Manque de carburant, nourriture, médicaments… le Sri Lanka demande l’aide de Vladimir Poutine

Économie, Politique

mise à jour le 07/07/22

Le Premier ministre sri-lankais a admis mardi que son pays était « en faillite ». Maintenant, le président du pays autrefois prospère a demandé de l'aide à Moscou.

Selon Der Spiegel, face à la crise économique au Sri Lanka , le président Gotabaya Rajapaksa s’est tourné vers la Russie. Rajapaksa a déclaré mercredi avoir « humblement » demandé au président Poutine du carburant et la reprise des vols touristiques entre Moscou et Colombo. « Nous avons convenu que le renforcement des relations bilatérales dans des domaines tels que le tourisme, le commerce et la culture est primordial pour renforcer l’amitié entre nos deux nations. »


Le Sri Lanka a acheté environ 90 000 tonnes de pétrole sibérien en mai, mais a ensuite manqué d’argent pour financer les contrats. Rajapaksa a maintenant demandé à Poutine des livraisons à crédit. La compagnie aérienne russe Aeroflot a suspendu ses vols vers Colombo le mois dernier après qu’un tribunal sri-lankais a temporairement détenu un avion d’Aeroflot en raison d’un désaccord sur les paiements.

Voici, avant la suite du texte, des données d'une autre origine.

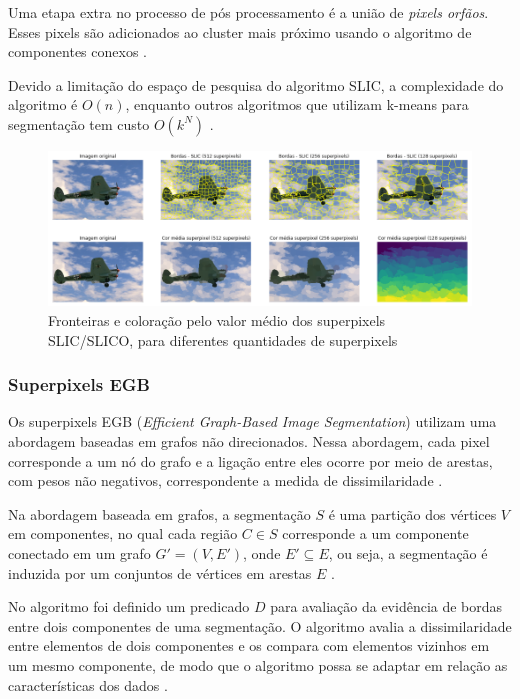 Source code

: \begin{document}
Uma etapa extra no processo de pós processamento é a união de \textit{pixels orfãos}. Esses pixels são adicionados ao cluster mais próximo usando o algoritmo de componentes conexos \cite{SLIC}.

Devido a limitação do espaço de pesquisa do algoritmo SLIC, a complexidade do algoritmo é $O(n)$, enquanto outros algoritmos que utilizam k-means para segmentação tem custo $O(k^N)$ \cite{SLIC}.

\begin{figure}[ht]
\centering
\includegraphics[width=1.\textwidth]{slic_segmentation_compare.png}
\caption{Fronteiras e coloração pelo valor médio dos superpixels SLIC/SLICO, para diferentes quantidades de superpixels}
\label{fig:SLICO}
\end{figure}


\subsubsection{Superpixels EGB} \label{sssec:egb}

Os superpixels EGB (\textit{Efficient Graph-Based Image Segmentation}) utilizam uma abordagem baseadas em grafos não direcionados. Nessa abordagem, cada pixel corresponde a um nó do grafo e a ligação entre eles ocorre por meio de arestas, com pesos não negativos, correspondente a medida de dissimilaridade \cite{FELZENSZWALB}. 

Na abordagem baseada em grafos, a segmentação $S$ é uma partição dos vértices $V$ em componentes, no qual cada região $C \in S$ corresponde a um componente conectado em um grafo $G'=(V,E')$, onde $E' \subseteq E$, ou seja, a segmentação é induzida por um conjuntos de vértices em arestas $E$ \cite{FELZENSZWALB}.

No algoritmo foi definido um predicado $D$ para avaliação da evidência de bordas entre dois componentes de uma segmentação. O algoritmo avalia a dissimilaridade entre elementos de dois componentes e os compara com elementos vizinhos em um mesmo componente, de modo que o algoritmo possa se adaptar em relação as características dos dados \cite{FELZENSZWALB}. 
\end{document}

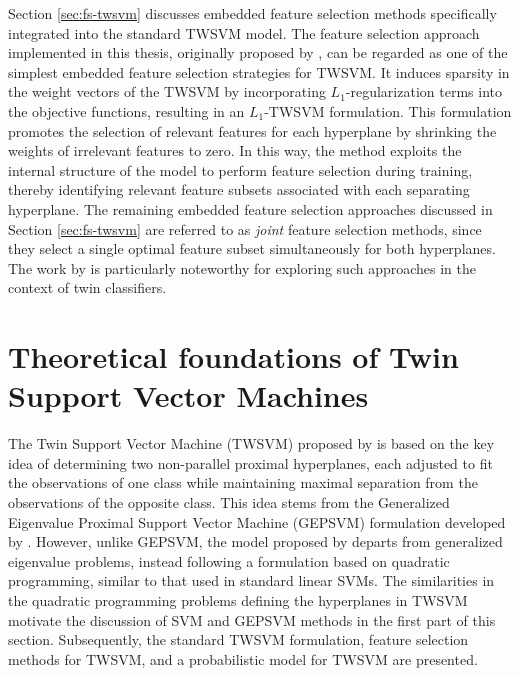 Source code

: \documentclass[12pt]{report} %
\begin{document}
Section \ref{sec:fs-twsvm} discusses embedded feature selection methods specifically integrated into the standard TWSVM model. The feature selection approach implemented in this thesis, originally proposed by \cite{bai2014novel}, can be regarded as one of the simplest embedded feature selection strategies for TWSVM. It induces sparsity in the weight vectors of the TWSVM by incorporating $L_1$-regularization terms into the objective functions, resulting in an $L_1$-TWSVM formulation. This formulation promotes the selection of relevant features for each hyperplane by shrinking the weights of irrelevant features to zero. In this way, the method exploits the internal structure of the model to perform feature selection during training, thereby identifying relevant feature subsets associated with each separating hyperplane. The remaining embedded feature selection approaches discussed in Section \ref{sec:fs-twsvm} are referred to as \textit{joint} feature selection methods, since they select a single optimal feature subset simultaneously for both hyperplanes. The work by \cite{maldonado2017synchronized} is particularly noteworthy for exploring such approaches in the context of twin classifiers.



\chapter{Theoretical foundations of Twin Support Vector Machines} \label{chap:foundations-twsvm}

The Twin Support Vector Machine (TWSVM) proposed by \cite{khemchandani2007twin} is based on the key idea of determining two non-parallel proximal hyperplanes, each adjusted to fit the observations of one class while maintaining maximal separation from the observations of the opposite class. This idea stems from the Generalized Eigenvalue Proximal Support Vector Machine (GEPSVM) formulation developed by \cite{mangasarian2006multisurface}. However, unlike GEPSVM, the model proposed by \cite{khemchandani2007twin} departs from generalized eigenvalue problems, instead following a formulation based on quadratic programming, similar to that used in standard linear SVMs. The similarities in the quadratic programming problems defining the hyperplanes in TWSVM motivate the discussion of SVM and GEPSVM methods in the first part of this section. Subsequently, the standard TWSVM formulation, feature selection methods for TWSVM, and a probabilistic model for TWSVM are presented.
 
\end{document}
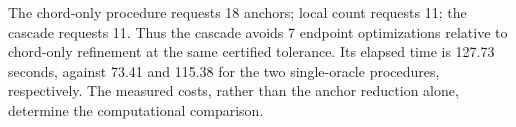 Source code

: The chord-only procedure requests 18 anchors; local count requests 11; the cascade requests 11. Thus the cascade avoids 7 endpoint optimizations relative to chord-only refinement at the same certified tolerance. Its elapsed time is 127.73 seconds, against 73.41 and 115.38 for the two single-oracle procedures, respectively. The measured costs, rather than the anchor reduction alone, determine the computational comparison.
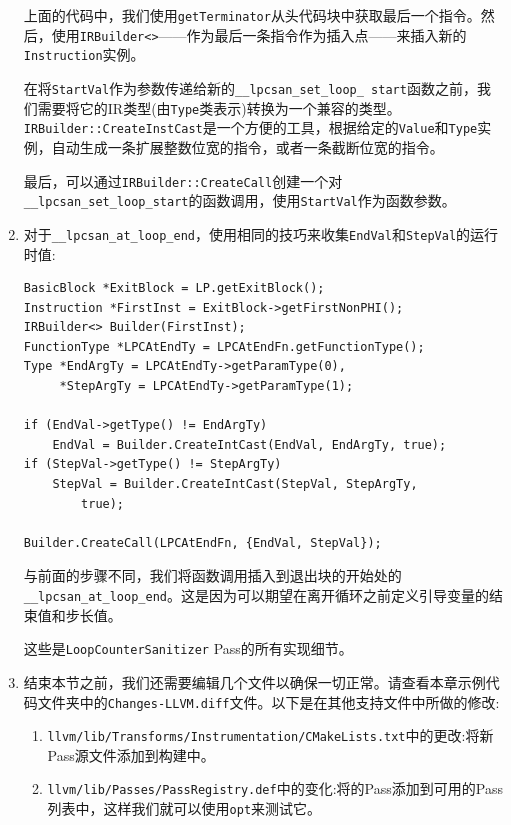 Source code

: \begin{enumerate}
上面的代码中，我们使用\texttt{getTerminator}从头代码块中获取最后一个指令。然后，使用\texttt{IRBuilder<>}——作为最后一条指令作为插入点——来插入新的\texttt{Instruction}实例。

在将\texttt{StartVal}作为参数传递给新的\texttt{\_\_lpcsan\_set\_loop\_ start}函数之前，我们需要将它的IR类型(由\texttt{Type}类表示)转换为一个兼容的类型。\texttt{IRBuilder::CreateInstCast}是一个方便的工具，根据给定的\texttt{Value}和\texttt{Type}实例，自动生成一条扩展整数位宽的指令，或者一条截断位宽的指令。

最后，可以通过\texttt{IRBuilder::CreateCall}创建一个对\texttt{\_\_lpcsan\_set\_loop\_start}的函数调用，使用\texttt{StartVal}作为函数参数。

\item 对于\texttt{\_\_lpcsan\_at\_loop\_end}，使用相同的技巧来收集\texttt{EndVal}和\texttt{StepVal}的运行时值:

\begin{lstlisting}[style=styleCXX]
BasicBlock *ExitBlock = LP.getExitBlock();
Instruction *FirstInst = ExitBlock->getFirstNonPHI();
IRBuilder<> Builder(FirstInst);
FunctionType *LPCAtEndTy = LPCAtEndFn.getFunctionType();
Type *EndArgTy = LPCAtEndTy->getParamType(0),
     *StepArgTy = LPCAtEndTy->getParamType(1);

if (EndVal->getType() != EndArgTy)
	EndVal = Builder.CreateIntCast(EndVal, EndArgTy, true);
if (StepVal->getType() != StepArgTy)
	StepVal = Builder.CreateIntCast(StepVal, StepArgTy,
		true);
		
Builder.CreateCall(LPCAtEndFn, {EndVal, StepVal});
\end{lstlisting}

与前面的步骤不同，我们将函数调用插入到退出块的开始处的\texttt{\_\_lpcsan\_at\_loop\_end}。这是因为可以期望在离开循环之前定义引导变量的结束值和步长值。

这些是\texttt{LoopCounterSanitizer} Pass的所有实现细节。

\item 结束本节之前，我们还需要编辑几个文件以确保一切正常。请查看本章示例代码文件夹中的\texttt{Changes-LLVM.diff}文件。以下是在其他支持文件中所做的修改:

\begin{enumerate}[label=\roman*.]
\item \texttt{llvm/lib/Transforms/Instrumentation/CMakeLists.txt}中的更改:将新Pass源文件添加到构建中。
\item \texttt{llvm/lib/Passes/PassRegistry.def}中的变化:将的Pass添加到可用的Pass列表中，这样我们就可以使用\texttt{opt}来测试它。
\end{enumerate}

\end{enumerate}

Le Sri Lanka est actuellement pris dans une crise financière dévastatrice. Le gouvernement est incapable de financer les importations essentielles telles que la nourriture, le carburant et les médicaments. Le carburant est presque épuisé et les services non essentiels ont été fermés pour économiser le carburant.

Une conversation téléphonique avec le président du Sri Lanka Gotabaya Rajapaksa et le président russe a eu lieu le 6 juillet. Dans le cadre du 65e anniversaire de l’établissement des relations diplomatiques entre les deux pays, célébré cette année, la volonté mutuelle de poursuivre le développement progressif des relations russo-sri lankaises traditionnellement amicales a été confirmée.

Sans changement radical, le Sri Lanka est dans l’impasse

Les causes de la crise économique

La corruption et l’incompétence du système clanique qui s’est mis en place à la tête de l’État avec les Rajapaksa, depuis 2007-2009, s’est traduit par des pertes importantes de recettes budgétaires liées aux cadeaux fiscaux faits aux proches du pouvoir et l’ancrage profond d’un capitalisme de connivence au sein du pouvoir.
La guerre civile (1983-2009) entre la minorité tamoule et la majorité cinghalaise bouddhiste.
– Le 100 % organique La décision brutale du président Gotabaya Rajapaksa d’interdire tout engrais chimique, pesticides, herbicides et fongicides afin de faire du pays le premier du monde 100 % organique. En fait ce ne serait qu’une tentative d’économiser des dollars en limitant les importations.
L’abandon de l’économie de plantation en faveur du tourisme, et les revenus tirés de l’immigration, de l’industrie de la confection, et le marché mondial.
La pandémie de Covid-19 a asséché les revenus du tourisme et les transferts d’argent de la diaspora sri-lankaise.
Le prêt du FMI : le Sri Lanka fait défaut pour la dette extérieure au FMI de 51 milliards de dollars (49 milliards d’euros). Les négociations traînent.

L’impasse actuelle

Chute des rendements, fermeture de plantations, pertes d’emplois, pénuries alimentaires…
La pénurie de devises étrangères ne permet plus d’importer suffisamment de nourriture, de carburants et autres produits essentiels.
Le mécontentement énorme dans le pays n’est pas organisé par les partis politiques.
Le président Gotabaya Rajapaksa a plusieurs fois assuré qu’il ne se retirerait pas malgré les tensions exacerbées, les manifestations et un campement devant sa résidence depuis près d’un mois.